第54話「市場の罠」
翌日、陽光に包まれた街の市場は、朝から活気にあふれていた。
露店には果物や香辛料、布地や装飾品が並び、人々の声と笑いがあちこちから響く。
一見すれば、昨日の不穏な影など存在しなかったかのようだった。
だが――アルトたちの目には、広場全体を覆う「ざわめき」の奥に潜む異質な気配が感じ取れていた。
セシリアが囁く。
「結界に反応がある……でも、場所を絞れない。市場全体に紛れてる」
ヴェイルは人混みを見渡しながら口をゆがめた。
「この混雑だ。敵が暴れれば、真っ先に被害を受けるのは市民だぜ」
アルトは胸の欠片を押さえた。

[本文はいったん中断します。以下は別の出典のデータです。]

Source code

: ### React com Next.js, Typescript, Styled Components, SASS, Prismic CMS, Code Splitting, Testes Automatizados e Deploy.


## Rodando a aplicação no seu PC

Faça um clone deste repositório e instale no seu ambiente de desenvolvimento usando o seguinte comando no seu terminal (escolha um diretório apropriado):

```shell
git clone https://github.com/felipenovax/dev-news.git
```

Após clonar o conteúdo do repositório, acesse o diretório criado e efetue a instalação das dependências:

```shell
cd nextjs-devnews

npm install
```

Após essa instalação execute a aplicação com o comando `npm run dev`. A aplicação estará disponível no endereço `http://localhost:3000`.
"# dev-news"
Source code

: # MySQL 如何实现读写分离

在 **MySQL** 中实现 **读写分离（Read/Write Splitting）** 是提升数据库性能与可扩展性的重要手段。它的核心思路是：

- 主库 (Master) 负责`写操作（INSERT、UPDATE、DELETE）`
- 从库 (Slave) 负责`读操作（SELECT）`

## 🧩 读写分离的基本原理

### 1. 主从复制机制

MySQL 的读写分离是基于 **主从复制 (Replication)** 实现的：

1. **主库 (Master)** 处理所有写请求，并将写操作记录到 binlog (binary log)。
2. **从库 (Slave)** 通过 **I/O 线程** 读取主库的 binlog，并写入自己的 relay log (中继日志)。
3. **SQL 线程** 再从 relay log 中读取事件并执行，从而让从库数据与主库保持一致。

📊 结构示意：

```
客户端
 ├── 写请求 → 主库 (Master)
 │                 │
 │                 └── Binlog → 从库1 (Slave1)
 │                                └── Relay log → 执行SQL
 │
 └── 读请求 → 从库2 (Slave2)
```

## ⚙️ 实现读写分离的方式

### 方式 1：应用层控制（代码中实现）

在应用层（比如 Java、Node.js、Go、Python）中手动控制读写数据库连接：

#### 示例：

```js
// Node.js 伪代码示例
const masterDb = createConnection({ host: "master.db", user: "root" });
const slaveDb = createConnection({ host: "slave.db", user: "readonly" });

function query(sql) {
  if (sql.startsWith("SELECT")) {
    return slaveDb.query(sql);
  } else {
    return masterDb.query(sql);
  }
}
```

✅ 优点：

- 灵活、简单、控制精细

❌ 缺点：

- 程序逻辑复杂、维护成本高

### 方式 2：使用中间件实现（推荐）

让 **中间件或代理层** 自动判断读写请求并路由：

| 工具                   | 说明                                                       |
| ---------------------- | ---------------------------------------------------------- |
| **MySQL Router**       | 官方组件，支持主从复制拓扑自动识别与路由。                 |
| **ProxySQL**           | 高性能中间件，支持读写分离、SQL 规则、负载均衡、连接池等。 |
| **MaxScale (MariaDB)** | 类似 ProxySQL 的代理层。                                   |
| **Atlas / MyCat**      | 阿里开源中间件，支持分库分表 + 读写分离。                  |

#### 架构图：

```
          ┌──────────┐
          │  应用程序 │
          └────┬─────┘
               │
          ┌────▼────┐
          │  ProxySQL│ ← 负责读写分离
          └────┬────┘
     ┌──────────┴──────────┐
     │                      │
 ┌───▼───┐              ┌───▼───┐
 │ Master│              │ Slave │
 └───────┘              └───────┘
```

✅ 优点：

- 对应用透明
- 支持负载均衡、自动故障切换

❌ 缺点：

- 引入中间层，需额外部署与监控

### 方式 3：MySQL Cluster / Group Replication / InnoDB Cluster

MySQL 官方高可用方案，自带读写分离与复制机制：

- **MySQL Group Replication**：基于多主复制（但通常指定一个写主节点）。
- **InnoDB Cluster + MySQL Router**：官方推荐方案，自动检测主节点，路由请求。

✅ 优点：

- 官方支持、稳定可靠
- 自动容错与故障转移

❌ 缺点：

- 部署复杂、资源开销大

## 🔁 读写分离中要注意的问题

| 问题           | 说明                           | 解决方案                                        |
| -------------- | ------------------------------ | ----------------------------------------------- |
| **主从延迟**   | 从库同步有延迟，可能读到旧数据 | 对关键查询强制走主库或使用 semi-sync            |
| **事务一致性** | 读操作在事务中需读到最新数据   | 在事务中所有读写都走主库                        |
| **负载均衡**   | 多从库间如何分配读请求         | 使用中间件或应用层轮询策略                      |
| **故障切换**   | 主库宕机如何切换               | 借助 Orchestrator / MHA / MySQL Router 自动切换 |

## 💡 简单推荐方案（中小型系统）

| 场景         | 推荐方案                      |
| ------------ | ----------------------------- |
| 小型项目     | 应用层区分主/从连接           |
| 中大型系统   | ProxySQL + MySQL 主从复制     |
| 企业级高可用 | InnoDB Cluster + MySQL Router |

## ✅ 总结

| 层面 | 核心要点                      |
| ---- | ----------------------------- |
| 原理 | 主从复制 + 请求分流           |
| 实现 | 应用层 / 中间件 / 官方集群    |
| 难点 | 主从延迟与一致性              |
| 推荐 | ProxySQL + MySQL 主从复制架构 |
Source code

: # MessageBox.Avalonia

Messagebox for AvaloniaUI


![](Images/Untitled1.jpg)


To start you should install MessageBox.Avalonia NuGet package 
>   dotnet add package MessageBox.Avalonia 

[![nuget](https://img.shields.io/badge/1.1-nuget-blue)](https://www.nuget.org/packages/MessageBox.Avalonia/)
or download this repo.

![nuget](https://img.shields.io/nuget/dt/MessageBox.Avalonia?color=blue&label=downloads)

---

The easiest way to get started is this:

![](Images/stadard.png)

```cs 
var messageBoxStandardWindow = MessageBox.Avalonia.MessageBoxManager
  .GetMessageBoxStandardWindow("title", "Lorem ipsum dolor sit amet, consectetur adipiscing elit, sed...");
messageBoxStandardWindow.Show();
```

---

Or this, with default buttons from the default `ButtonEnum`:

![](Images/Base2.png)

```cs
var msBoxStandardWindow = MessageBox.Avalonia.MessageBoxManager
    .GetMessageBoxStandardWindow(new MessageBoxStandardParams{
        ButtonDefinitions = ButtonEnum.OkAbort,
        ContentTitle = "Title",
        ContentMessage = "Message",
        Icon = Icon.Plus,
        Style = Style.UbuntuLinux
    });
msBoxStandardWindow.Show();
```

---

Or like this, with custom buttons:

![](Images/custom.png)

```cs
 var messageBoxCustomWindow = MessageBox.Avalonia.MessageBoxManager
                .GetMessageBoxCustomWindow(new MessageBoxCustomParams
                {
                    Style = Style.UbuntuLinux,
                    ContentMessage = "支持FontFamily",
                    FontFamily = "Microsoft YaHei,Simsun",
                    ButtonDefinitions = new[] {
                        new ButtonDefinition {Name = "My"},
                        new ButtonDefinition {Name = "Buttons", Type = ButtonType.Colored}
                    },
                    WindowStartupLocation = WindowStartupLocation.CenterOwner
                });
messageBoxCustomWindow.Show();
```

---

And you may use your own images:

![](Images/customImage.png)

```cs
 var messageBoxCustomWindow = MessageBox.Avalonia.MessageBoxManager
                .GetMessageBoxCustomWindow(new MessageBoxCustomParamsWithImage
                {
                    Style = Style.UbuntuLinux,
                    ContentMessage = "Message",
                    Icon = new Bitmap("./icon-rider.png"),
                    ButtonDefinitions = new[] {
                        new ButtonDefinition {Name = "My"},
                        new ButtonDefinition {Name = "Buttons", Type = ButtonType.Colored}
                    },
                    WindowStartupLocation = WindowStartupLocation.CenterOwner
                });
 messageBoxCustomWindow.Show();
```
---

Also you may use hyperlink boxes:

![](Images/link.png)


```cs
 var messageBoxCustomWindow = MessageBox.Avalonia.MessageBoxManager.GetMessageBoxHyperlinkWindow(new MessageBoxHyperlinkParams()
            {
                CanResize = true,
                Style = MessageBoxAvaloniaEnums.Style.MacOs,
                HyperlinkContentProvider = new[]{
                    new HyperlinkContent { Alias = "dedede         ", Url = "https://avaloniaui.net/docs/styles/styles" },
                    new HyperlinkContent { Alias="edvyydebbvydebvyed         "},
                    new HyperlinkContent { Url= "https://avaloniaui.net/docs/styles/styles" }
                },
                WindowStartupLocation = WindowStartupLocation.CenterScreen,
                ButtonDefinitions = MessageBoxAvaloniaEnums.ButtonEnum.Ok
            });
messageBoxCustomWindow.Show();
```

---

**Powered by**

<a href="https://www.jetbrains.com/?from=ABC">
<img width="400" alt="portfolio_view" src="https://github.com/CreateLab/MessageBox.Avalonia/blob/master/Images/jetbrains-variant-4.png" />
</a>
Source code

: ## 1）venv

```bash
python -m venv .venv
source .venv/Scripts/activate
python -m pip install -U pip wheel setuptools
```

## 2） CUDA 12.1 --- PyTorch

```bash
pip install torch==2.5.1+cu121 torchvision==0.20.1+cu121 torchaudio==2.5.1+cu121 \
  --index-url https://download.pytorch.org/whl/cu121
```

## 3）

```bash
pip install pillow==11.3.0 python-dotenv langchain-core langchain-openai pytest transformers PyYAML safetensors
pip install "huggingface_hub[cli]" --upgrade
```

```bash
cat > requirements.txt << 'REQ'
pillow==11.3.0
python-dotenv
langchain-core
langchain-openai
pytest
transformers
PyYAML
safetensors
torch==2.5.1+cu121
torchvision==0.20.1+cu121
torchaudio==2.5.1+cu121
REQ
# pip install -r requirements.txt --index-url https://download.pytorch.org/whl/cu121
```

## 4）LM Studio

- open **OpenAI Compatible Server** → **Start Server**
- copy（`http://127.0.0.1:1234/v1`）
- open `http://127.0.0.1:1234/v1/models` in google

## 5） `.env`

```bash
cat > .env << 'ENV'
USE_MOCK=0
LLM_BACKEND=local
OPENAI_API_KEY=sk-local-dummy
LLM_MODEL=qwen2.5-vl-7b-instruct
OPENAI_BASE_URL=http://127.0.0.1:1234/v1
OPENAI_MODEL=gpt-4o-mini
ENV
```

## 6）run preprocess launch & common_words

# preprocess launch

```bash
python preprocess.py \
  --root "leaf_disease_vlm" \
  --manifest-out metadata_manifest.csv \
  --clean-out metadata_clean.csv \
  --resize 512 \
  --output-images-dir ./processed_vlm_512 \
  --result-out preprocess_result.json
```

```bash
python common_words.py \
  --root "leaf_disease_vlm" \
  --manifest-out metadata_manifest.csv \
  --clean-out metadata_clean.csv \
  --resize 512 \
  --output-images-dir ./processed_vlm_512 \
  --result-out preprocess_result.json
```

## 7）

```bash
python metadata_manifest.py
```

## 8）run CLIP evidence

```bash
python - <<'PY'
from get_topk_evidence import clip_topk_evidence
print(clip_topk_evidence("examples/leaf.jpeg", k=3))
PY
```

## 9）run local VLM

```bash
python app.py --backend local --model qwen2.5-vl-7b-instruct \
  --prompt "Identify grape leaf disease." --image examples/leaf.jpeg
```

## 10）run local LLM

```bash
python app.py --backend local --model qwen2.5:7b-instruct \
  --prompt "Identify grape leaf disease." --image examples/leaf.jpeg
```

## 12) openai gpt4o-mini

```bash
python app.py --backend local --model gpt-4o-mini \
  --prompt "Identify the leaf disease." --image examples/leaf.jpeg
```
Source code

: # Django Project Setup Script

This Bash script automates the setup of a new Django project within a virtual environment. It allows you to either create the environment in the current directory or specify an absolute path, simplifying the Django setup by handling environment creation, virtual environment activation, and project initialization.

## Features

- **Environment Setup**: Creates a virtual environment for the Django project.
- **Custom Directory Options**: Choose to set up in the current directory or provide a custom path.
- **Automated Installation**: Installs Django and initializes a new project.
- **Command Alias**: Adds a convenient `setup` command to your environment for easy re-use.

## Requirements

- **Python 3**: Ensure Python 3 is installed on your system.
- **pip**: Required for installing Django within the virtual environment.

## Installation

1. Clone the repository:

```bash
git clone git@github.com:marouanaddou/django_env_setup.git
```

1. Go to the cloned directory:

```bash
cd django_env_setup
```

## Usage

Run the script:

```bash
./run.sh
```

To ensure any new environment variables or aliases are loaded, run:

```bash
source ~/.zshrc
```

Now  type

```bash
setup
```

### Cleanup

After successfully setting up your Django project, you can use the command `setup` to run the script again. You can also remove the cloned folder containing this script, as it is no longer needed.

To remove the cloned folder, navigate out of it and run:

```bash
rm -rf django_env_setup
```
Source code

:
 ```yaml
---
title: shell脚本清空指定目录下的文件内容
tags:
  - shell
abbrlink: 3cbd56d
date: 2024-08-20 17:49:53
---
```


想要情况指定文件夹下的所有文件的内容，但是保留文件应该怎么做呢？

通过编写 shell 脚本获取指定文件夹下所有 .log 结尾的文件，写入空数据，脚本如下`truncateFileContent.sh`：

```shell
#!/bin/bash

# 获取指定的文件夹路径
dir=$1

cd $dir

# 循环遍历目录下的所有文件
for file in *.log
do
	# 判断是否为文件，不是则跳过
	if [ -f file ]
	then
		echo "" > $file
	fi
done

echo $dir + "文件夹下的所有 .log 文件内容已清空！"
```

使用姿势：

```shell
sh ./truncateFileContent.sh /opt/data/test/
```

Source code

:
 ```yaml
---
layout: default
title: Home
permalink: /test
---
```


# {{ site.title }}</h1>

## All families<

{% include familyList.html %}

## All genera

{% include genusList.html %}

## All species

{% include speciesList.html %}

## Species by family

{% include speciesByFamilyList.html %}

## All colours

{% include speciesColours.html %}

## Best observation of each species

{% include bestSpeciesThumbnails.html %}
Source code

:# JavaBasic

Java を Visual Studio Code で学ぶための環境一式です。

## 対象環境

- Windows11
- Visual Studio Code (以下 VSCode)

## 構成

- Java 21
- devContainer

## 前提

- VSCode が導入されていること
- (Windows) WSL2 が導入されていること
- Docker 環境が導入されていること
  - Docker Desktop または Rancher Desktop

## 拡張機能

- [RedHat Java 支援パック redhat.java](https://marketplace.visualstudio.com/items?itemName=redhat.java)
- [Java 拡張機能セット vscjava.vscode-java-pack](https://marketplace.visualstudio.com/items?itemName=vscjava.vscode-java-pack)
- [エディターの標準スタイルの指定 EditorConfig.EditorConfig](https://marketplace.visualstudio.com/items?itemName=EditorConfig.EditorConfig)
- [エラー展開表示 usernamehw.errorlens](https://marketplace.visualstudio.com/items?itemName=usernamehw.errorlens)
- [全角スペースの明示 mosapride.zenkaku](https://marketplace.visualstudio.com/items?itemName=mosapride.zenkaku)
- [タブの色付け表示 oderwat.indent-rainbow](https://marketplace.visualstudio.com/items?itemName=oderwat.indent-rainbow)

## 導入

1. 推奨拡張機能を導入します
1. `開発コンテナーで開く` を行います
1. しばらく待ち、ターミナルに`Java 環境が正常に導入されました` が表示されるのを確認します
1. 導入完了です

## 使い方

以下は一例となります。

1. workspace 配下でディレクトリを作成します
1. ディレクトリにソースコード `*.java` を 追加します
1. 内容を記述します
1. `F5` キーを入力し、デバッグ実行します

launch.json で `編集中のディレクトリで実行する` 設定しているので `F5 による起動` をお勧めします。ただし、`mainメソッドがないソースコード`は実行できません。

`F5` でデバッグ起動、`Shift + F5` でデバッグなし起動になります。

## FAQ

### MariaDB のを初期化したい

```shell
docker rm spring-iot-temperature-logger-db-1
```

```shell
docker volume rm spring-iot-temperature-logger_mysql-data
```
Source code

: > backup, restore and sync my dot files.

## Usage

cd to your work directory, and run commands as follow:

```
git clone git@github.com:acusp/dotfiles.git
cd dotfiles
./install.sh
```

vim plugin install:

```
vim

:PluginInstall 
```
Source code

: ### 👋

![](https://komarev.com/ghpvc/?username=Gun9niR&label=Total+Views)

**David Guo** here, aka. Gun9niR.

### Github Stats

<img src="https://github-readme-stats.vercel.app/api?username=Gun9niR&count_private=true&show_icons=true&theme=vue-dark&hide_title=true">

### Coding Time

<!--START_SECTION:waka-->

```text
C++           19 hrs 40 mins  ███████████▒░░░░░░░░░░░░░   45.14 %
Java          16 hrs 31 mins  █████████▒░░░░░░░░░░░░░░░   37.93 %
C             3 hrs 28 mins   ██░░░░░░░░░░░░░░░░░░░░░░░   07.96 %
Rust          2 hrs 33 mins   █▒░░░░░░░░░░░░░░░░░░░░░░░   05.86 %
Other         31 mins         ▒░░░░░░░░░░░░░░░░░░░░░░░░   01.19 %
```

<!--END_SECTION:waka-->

微かな痛みとともに、青い光が市場の中心――噴水のある広場へと導く。
「……あそこだ。奴らは、広場で仕掛けてくる」
三人は視線を交わし、雑踏の中を進んだ。
その時、噴水の縁に座っていた少年が、ふいに苦しそうに胸を押さえた。
次の瞬間、青白い光が彼の身体から吹き出し、周囲の人々が悲鳴を上げて後退する。
「まさか……!」
セシリアが目を見開いた。
「欠片の影響が、市民にまで……!」
少年の背後から、昨日の刺客が姿を現した。
黒い外套を翻し、手にした装置を少年へ向けると、光はまるで吸い込まれるように渦を巻いた。
『……なるほど。やはり欠片は“媒介”を選ぶ。ならば、この街ごと実験場にしてやろう』
その声に、周囲の人々が一斉に逃げ出す。市場はたちまち混乱に包まれた。
ヴェイルが舌打ちして剣を抜く。
「クソッ……こんなとこで暴れやがって!」
アルトは少年に駆け寄り、欠片をかざした。
「セシリア、結界で少年を守れ! ヴェイル、敵を引き離せ!」
「了解!」
「任せろ!」
三人の動きが噴水広場を中心に展開する。
セシリアが結界を展開し、光を暴走から守る。
ヴェイルは炎の剣を振り、刺客の注意を引く。
アルトは欠片を少年の胸に重ね、自らの鼓動で暴走を抑え込もうとした。
だがその瞬間、刺客の装置から黒い刃が放たれ、一直線にアルトへと迫る。
「アルト!」
セシリアの叫びが響いた。
市場全体が震える中、青と黒の光が交錯し――新たな戦いが幕を開けた。